SOBRE NÓS

Somos uma organização cristã sem fins lucrativos registada nos Países Baixos, no Canadá e em Espanha. O nosso objetivo é ajudar os cristãos perseguidos de todas as categorias a seguir.

Segundo vários relatórios credíveis, o Paquistão é um dos lugares mais perigosos no planeta para se viver como cristão. Nos últimos anos, muitos cristãos pobres e inocentes foram falsamente acusados, torturados e até assassinados sob o pretexto da lei da blasfémia do Paquistão. Esta lei tornou-se uma ferramenta fácil para perseguir cristãos por ser frequentemente usada injustamente para resolver disputas triviais, vinganças pessoais ou questões sobre propriedade.

Muçulmanos, que encontram a luz da verdade em Cristo e querem abraçar a fé cristã colocam suas vidas em risco pois ao fazê-lo cometem o crime de apostasia que é punível com a morte. A lei, as autoridades, a família e a sociedade perseguem e chegam mesmo a matar muçulmanos que aceitam Cristo como seu Salvador.

Milhares de cristãos são escravizados em olarias no Paquistão que, em momentos de necessidade extrema – como urgências médicas, sobrevivência devido ao desemprego ou outra razão familiar – pedem empréstimos aos muçulmanos proprietários dessas olarias. Quando falham em pagar a dívida, são forçados a viver e trabalhar nessas olarias como forma de pagamento. São física e verbalmente abusados, maltratados e enfrentam condições desumanas. Não conseguem alimentar as suas famílias devidamente. Vivem acesso a cuidados de saúde básicos e não conseguem sequer pagar por cuidados médicos preventivos. Muitos cristãos foram mortos nessas olarias, e muitas mulheres e raparigas foram estupradas nos últimos anos.

Todos os anos, cerca de 1.000 raparigas e mulheres cristãs na República Islâmica do Paquistão foram raptadas, forçadas a converter-se ao Islão e a casar com seus raptores sob ameaça de armas. Na maioria dos casos as identidades e o paradeiro dos raptores são conhecidos, mas nenhuma ação é tomada, já que a polícia paquistanesa colabora com os sequestradores caso sejam suficientemente subornados. As vítimas são também sujeitas a violência sexual, violação, prostituição forçada, tráfico e venda de seres humanos, ou outros tipos de abuso doméstico.

Os factos chocantes revelam que 2 em cada 3 crianças cristãs no Paquistão permanecem sem acesso à educação, e que 75% dos cerca de 3 milhões de cristãos no país vivem abaixo do limiar da pobreza. Se nem sequer conseguem alimentar as suas famílias de forma adequada, como poderão proporcionar uma boa educação aos seus filhos?
A maioria de nós vê a educação como um direito; no entanto, tendemos a ignorar a realidade de que, para a maioria das crianças cristãs no Paquistão de hoje, trata-se de um sonho quase impossível de alcançar. Capacitar estas crianças através da educação tornou-se essencial para moldar um futuro com sucesso e melhorar a vida das suas famílias num país onde são tratadas como cidadãos de segunda classe.

Milhares de cristãos paquistaneses encontram-se retidos em países como a Tailândia, a Malásia, o Sri Lanka e o Nepal, depois de fugirem da sua terra natal devido à perseguição. Nenhum destes países é signatário da Convenção de Genebra de 1951 sobre Refugiados. Por essa razão, os governos desses países não os reconhecem como refugiados, tratando-os antes como imigrantes ilegais.
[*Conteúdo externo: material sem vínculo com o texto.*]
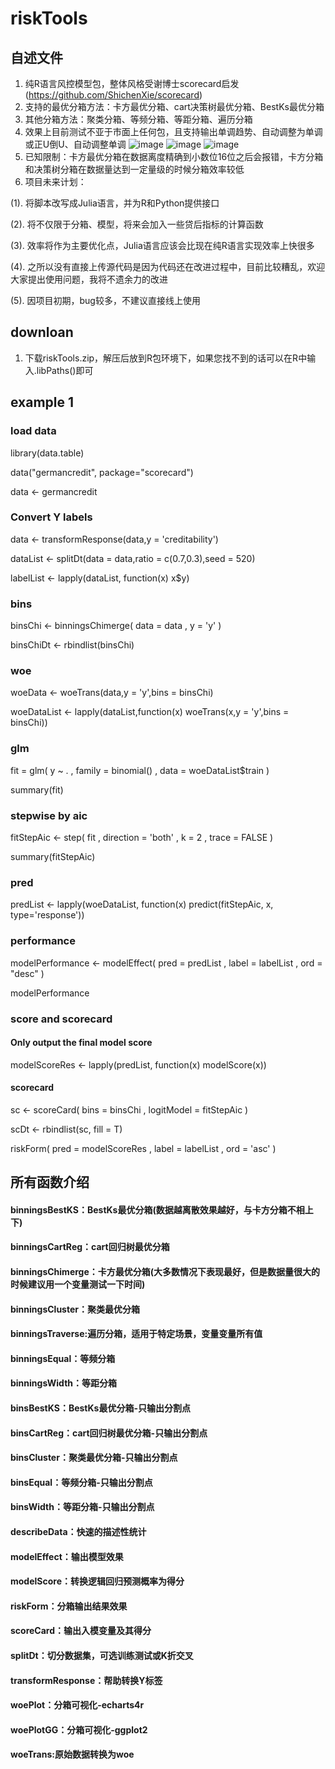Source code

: # riskTools

##  自述文件

1. 纯R语言风控模型包，整体风格受谢博士scorecard启发(https://github.com/ShichenXie/scorecard)
2. 支持的最优分箱方法：卡方最优分箱、cart决策树最优分箱、BestKs最优分箱
3. 其他分箱方法：聚类分箱、等频分箱、等距分箱、遍历分箱
4. 效果上目前测试不亚于市面上任何包，且支持输出单调趋势、自动调整为单调或正U倒U、自动调整单调
![image](https://user-images.githubusercontent.com/51108054/150460096-49021e73-adaf-4c09-b54a-1f79bb58c2f9.png)
![image](https://user-images.githubusercontent.com/51108054/150460160-d0705a9d-f8ed-4adb-a68c-55bcb995327f.png)
![image](https://user-images.githubusercontent.com/51108054/150460214-42643b5d-65a6-4b7f-8f22-b1a6740d237b.png)
5. 已知限制：卡方最优分箱在数据离度精确到小数位16位之后会报错，卡方分箱和决策树分箱在数据量达到一定量级的时候分箱效率较低 
6. 项目未来计划：
 
  (1). 将脚本改写成Julia语言，并为R和Python提供接口
  
  (2). 将不仅限于分箱、模型，将来会加入一些贷后指标的计算函数
  
  (3). 效率将作为主要优化点，Julia语言应该会比现在纯R语言实现效率上快很多
  
  (4). 之所以没有直接上传源代码是因为代码还在改进过程中，目前比较糟乱，欢迎大家提出使用问题，我将不遗余力的改进
  
  (5). 因项目初期，bug较多，不建议直接线上使用

##

## downloan

1. 下载riskTools.zip，解压后放到R包环境下，如果您找不到的话可以在R中输入.libPaths()即可

##
## example 1

### load data

library(data.table)

data("germancredit", package="scorecard")

data <- germancredit

###  Convert Y labels

data <- transformResponse(data,y = 'creditability')

dataList <- splitDt(data = data,ratio = c(0.7,0.3),seed = 520)

labelList <- lapply(dataList, function(x) x$y)

###  bins

binsChi <- binningsChimerge(
  data = data
  , y = 'y'
)

binsChiDt <- rbindlist(binsChi)

### woe

woeData <- woeTrans(data,y = 'y',bins = binsChi)

woeDataList <- lapply(dataList,function(x) woeTrans(x,y = 'y',bins = binsChi))

### glm

fit = glm(
  y ~ .
  , family = binomial()
  , data = woeDataList$train
)

summary(fit)

### stepwise by aic

fitStepAic <- step(
  fit
  , direction = 'both'
  , k = 2
  , trace = FALSE
)

summary(fitStepAic)

### pred

predList <- lapply(woeDataList, function(x) predict(fitStepAic, x, type='response'))

### performance

modelPerformance <- modelEffect(
  pred = predList
  , label = labelList
  , ord = "desc"
)

modelPerformance

###  score and scorecard

#### Only output the final model score

modelScoreRes <- lapply(predList, function(x) modelScore(x))

#### scorecard

sc <- scoreCard(
  bins = binsChi
  , logitModel = fitStepAic
)

scDt <- rbindlist(sc, fill = T)

riskForm(
 pred = modelScoreRes
 , label = labelList
 , ord = 'asc'
)

##  所有函数介绍
#### binningsBestKS：BestKs最优分箱(数据越离散效果越好，与卡方分箱不相上下)
#### binningsCartReg：cart回归树最优分箱
#### binningsChimerge：卡方最优分箱(大多数情况下表现最好，但是数据量很大的时候建议用一个变量测试一下时间)
#### binningsCluster：聚类最优分箱
#### binningsTraverse:遍历分箱，适用于特定场景，变量变量所有值
#### binningsEqual：等频分箱
#### binningsWidth：等距分箱
#### binsBestKS：BestKs最优分箱-只输出分割点
#### binsCartReg：cart回归树最优分箱-只输出分割点
#### binsCluster：聚类最优分箱-只输出分割点
#### binsEqual：等频分箱-只输出分割点
#### binsWidth：等距分箱-只输出分割点
#### describeData：快速的描述性统计
#### modelEffect：输出模型效果
#### modelScore：转换逻辑回归预测概率为得分
#### riskForm：分箱输出结果效果
#### scoreCard：输出入模变量及其得分
#### splitDt：切分数据集，可选训练测试或K折交叉
#### transformResponse：帮助转换Y标签
#### woePlot：分箱可视化-echarts4r
#### woePlotGG：分箱可视化-ggplot2
#### woeTrans:原始数据转换为woe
Não lhes é permitido trabalhar legalmente, não recebem apoio financeiro, os seus filhos não podem ir à escola, e muitos cristãos paquistaneses perderam as suas vidas durante este período devido à falta de assistência médica. 300 famílias/1.000 indivíduos, incluindo idosos, mulheres e crianças pequenas da comunidade cristã paquistanesa, estão detidos em centros de detenção de imigração, conhecidos pelas suas condições superlotadas, anti-higiênicas e desumanas.

É nossa ambição ajudar os nossos irmãos que são discriminados, torturados e ostracizados devido à sua identidade cristã na República Islâmica do Paquistão. Na maioria das vezes, tentamos oferecer-lhes abrigo e suprir as suas necessidades dentro do próprio país, mas, muitas vezes, somos obrigados a organizar a sua realocação para outras nações a fim de salvar as suas vidas da justiça radical das multidões. Unamo-nos para estar ao lado deles e semear uma pequena semente de esperança nas suas vidas.